Your reply should hold only the lines from the records below where "about" occurs.

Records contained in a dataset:
·····
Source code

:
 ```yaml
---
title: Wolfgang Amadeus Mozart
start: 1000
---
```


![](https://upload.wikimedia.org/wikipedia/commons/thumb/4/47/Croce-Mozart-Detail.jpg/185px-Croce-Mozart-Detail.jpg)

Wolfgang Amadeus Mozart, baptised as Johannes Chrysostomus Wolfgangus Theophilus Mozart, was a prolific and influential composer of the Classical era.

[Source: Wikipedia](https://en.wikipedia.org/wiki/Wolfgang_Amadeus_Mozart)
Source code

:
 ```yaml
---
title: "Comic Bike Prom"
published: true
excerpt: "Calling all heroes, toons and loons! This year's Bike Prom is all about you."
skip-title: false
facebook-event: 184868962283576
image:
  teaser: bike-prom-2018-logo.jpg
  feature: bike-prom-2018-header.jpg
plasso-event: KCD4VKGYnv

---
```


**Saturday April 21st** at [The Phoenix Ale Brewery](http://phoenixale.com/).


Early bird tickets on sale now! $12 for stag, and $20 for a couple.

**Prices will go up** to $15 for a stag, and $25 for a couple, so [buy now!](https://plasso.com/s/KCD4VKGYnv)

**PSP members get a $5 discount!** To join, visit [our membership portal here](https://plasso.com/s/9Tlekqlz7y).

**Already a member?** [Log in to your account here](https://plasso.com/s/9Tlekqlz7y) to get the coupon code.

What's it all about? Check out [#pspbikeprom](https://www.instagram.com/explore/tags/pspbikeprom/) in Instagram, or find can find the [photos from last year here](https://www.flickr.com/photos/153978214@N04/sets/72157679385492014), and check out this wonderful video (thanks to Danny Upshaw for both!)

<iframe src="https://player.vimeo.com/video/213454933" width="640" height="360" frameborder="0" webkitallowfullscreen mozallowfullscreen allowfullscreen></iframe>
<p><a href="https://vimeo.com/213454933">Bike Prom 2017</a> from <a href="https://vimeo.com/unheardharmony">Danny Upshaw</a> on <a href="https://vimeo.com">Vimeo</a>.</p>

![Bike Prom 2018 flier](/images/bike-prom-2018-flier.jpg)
·····
■ OUTPUT OF THE EXERCISE ■
excerpt: "Calling all heroes, toons and loons! This year's Bike Prom is all about you."
What's it all about? Check out [#pspbikeprom](https://www.instagram.com/explore/tags/pspbikeprom/) in Instagram, or find can find the [photos from last year here](https://www.flickr.com/photos/153978214@N04/sets/72157679385492014), and check out this wonderful video (thanks to Danny Upshaw for both!)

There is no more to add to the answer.